# The Python Programming Language

From Coursera: Intro to Data Science, Week 1   
Patricia Schuster, University of Michigan  
Feb. 2017

# More on Strings

In python 3, strings are unicode, and can include many characters beyond the alphabet including math symbols, foreign language characters, and emoji. 

You can write a string with placeholders, and provide the values to substitute in for those placeholders at the end of the string. This may be a better option than converting a number to a string using the `str()` function.

For example, create a dictionary including a sales record.

In [2]:
sales_record = {'price':3.24,
                'num_items':4,
                 'person':'Chris'}

Now create a string containing placeholders that will be replaced with specified values. Use `{}` to specify the position of each placeholder, and use the `format` function to specify the values to replace in placeholder, provided as input arguments to `format` in the order in which they should appear.

In [4]:
sales_statement = '{} bought {} items at {} each for a total of {}'

In [5]:
sales_statement.format(sales_record['person'],
                       sales_record['num_items'],
                       sales_record['price'],
                       sales_record['num_items']*sales_record['price'])

'Chris bought 4 items at 3.24 each for a total of 12.96'

# `join()`ing strings

Python has a built-in function for strings, similar to split but working oppositely to join two strings and insert a specified delimiter between them. 

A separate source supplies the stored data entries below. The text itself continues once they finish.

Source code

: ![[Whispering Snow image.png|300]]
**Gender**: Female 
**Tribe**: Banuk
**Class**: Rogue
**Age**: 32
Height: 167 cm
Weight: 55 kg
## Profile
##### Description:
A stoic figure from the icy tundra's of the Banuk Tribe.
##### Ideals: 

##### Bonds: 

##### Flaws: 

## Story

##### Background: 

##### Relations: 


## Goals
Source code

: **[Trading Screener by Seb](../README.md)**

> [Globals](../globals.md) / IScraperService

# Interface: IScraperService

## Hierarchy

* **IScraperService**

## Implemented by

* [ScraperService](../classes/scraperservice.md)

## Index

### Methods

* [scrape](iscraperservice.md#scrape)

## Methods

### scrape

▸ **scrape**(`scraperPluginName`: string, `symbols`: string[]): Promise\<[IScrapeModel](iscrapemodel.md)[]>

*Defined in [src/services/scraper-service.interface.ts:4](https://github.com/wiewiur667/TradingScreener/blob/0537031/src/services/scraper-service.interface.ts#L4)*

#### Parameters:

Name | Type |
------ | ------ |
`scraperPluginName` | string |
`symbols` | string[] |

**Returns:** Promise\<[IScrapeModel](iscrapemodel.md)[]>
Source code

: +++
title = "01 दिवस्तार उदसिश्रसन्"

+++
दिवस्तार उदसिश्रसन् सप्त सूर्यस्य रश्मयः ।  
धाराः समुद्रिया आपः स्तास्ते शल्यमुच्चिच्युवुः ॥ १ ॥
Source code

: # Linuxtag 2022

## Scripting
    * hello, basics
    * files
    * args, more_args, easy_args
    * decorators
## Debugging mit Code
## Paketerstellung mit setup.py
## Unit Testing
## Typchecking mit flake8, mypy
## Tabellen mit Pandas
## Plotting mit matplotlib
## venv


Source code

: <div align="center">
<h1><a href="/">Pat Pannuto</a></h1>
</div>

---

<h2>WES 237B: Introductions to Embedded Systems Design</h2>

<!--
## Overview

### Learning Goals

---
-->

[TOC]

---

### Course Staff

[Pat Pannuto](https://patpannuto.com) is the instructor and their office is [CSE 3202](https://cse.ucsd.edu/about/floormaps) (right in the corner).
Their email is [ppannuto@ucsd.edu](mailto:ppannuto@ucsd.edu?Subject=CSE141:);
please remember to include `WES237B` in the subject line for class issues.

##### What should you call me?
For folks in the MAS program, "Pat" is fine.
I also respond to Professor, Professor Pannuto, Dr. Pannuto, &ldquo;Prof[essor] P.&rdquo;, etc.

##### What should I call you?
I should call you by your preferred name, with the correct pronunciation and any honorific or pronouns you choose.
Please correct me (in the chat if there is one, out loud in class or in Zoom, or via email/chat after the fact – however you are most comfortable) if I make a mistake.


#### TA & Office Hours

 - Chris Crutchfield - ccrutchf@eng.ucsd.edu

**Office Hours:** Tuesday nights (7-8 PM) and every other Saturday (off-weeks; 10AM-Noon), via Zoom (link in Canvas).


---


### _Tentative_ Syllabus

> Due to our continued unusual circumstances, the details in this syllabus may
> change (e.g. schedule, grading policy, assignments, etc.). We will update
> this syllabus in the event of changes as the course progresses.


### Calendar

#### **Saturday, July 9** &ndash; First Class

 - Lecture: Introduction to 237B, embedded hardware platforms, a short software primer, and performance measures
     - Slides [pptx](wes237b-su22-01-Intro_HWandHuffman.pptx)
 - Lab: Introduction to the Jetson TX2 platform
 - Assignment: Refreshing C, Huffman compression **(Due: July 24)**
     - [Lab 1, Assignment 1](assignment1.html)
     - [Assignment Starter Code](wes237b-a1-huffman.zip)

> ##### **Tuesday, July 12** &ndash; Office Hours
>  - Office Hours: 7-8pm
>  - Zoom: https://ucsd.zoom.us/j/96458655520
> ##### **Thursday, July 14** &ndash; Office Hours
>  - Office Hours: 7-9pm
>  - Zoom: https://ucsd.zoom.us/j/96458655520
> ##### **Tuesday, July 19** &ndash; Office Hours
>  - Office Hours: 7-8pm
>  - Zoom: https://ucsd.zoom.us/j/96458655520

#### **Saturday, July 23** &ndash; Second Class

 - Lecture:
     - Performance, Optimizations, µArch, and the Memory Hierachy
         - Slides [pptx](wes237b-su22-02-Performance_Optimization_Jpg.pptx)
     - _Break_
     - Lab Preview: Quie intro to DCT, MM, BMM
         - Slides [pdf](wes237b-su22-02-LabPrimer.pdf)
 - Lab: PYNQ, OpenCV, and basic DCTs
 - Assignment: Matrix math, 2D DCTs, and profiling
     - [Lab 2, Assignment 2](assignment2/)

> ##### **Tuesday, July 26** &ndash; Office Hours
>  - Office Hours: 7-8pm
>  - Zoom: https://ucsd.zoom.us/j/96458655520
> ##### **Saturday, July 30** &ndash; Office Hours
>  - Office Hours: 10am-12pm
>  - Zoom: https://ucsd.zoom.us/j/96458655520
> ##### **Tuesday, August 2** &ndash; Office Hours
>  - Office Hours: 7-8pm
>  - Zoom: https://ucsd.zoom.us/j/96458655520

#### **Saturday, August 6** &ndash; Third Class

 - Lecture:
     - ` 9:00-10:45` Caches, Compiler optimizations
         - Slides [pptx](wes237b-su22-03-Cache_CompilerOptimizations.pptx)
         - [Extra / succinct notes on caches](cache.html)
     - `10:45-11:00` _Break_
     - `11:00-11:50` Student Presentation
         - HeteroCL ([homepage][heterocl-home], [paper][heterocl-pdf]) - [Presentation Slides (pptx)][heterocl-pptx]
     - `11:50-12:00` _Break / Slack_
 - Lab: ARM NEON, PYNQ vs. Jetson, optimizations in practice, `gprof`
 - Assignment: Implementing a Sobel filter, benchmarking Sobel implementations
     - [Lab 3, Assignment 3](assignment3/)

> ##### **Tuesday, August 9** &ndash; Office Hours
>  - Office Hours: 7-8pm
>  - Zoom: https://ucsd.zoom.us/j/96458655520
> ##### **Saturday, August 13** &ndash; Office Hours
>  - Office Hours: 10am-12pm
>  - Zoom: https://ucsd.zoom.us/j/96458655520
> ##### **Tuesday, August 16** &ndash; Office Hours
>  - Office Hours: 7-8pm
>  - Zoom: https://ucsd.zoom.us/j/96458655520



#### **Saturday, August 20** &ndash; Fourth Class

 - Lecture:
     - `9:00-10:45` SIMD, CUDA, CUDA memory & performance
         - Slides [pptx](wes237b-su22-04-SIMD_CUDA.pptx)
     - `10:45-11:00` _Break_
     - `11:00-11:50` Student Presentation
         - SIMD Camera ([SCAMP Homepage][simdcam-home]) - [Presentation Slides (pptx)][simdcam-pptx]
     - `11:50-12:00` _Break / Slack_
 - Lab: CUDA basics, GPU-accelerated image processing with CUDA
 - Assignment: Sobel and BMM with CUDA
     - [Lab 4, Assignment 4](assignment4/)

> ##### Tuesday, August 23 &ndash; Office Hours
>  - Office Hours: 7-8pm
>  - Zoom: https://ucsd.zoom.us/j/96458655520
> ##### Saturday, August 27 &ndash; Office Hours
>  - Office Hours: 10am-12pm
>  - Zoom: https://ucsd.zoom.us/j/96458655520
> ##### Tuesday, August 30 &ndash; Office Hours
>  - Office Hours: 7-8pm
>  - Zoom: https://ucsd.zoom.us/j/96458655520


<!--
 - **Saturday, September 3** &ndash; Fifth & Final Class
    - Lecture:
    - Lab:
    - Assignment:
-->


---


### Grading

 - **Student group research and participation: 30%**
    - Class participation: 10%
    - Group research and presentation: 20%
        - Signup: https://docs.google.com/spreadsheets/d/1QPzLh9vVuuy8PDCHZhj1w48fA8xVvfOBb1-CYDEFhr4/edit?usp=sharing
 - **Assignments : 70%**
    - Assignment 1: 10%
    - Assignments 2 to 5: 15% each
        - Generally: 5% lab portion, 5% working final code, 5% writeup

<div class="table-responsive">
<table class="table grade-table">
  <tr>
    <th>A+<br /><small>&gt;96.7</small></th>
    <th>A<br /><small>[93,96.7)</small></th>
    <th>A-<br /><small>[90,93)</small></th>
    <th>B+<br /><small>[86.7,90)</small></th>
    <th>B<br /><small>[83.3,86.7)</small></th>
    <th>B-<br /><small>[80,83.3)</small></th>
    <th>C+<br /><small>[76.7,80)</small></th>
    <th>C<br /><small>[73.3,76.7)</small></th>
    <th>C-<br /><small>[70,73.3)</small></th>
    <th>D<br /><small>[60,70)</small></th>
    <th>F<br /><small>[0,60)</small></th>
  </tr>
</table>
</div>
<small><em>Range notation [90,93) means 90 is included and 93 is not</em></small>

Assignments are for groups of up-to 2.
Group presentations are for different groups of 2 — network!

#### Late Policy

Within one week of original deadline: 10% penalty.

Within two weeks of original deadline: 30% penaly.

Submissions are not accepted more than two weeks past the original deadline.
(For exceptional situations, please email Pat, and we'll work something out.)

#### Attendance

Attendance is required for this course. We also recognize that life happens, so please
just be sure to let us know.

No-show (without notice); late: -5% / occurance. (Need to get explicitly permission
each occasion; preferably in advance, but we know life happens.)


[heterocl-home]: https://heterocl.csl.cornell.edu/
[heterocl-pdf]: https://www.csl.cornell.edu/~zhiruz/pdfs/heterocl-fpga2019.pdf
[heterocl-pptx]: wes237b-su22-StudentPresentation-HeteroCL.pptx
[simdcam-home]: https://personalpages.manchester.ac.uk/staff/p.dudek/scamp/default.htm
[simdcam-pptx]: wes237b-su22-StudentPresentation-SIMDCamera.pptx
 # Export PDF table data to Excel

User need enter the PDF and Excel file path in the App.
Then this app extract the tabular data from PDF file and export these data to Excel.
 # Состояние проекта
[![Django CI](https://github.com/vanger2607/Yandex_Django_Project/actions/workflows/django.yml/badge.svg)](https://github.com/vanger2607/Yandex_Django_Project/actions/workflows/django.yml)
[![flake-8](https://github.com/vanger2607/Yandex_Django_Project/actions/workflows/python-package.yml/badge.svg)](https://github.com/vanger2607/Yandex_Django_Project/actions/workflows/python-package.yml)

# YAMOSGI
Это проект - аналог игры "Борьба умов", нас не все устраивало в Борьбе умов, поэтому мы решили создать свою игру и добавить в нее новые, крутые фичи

`join()` takes a list of strings as its input parameter, so if you have strings defined separately, put brackets around them to create a list of those strings.

Try this out.

In [4]:
str1 = 'First'
str2 = 'Second'
str3 = 'Third'

''.join([str1,str2,str3])

'FirstSecondThird'

In a lot of cases, I need to specify a delimeter between the strings.

In [5]:
', '.join([str1,str2,str3])

'First, Second, Third'

Now show how `split()` does the opposite of `join()`.

In [7]:
str_joined = ', '.join([str1,str2,str3])
print(str_joined)

First, Second, Third


Note that in the following case, the `,` will remain with the strings because I am only going to specify ` ` as the delimeter.

In [9]:
str_joined.split(' ')

['First,', 'Second,', 'Third']

Now get rid of the `,` as well by including it in the delimeter.

In [10]:
str_joined.split(', ')

['First', 'Second', 'Third']

Tadaa!

# Formatting number of digits

I'm going to take this discussion a little further to discuss how to format the number of digits in the values assigned to each placeholder.

For instance, the price of each item that Chris bought in the previous section was \$3.24, but what if the price was \$3.20? Common convention is to print both digits after the decimal point, but python may round to \$3.2. In the context of a receipt, \$3.2 looks strange. Let's see...

*By the way, Jupyter automatically interprets my dollar sign symbols in this markdown cell as the beginning of an equation. In order to tell Jupyter that they are, in fact, dollar signs, use a backslash before the dollar sign:* `\$3.2`

In [7]:
sales_record = {'price':3.20,
                'num_items':4,
                 'person':'Chris'}

sales_statement.format(sales_record['person'],
                       sales_record['num_items'],
                       sales_record['price'],
                       sales_record['num_items']*sales_record['price'])

'Chris bought 4 items at 3.2 each for a total of 12.8'

How can I tell python to bring both decimal places? A useful resource for this is on the website here: https://pyformat.info/

I can tell python how many places to keep by putting that number of digits in the parentheses. I will need to redefine `sales_statement`:

In [14]:
sales_statement = '{} bought {} items at {:.2f} each for a total of {}'

In [16]:
sales_record = {'price':3.20,
                'num_items':4,
                 'person':'Chris'}

sales_statement.format(sales_record['person'],
                       sales_record['num_items'],
                       sales_record['price'],
                       sales_record['num_items']*sales_record['price'])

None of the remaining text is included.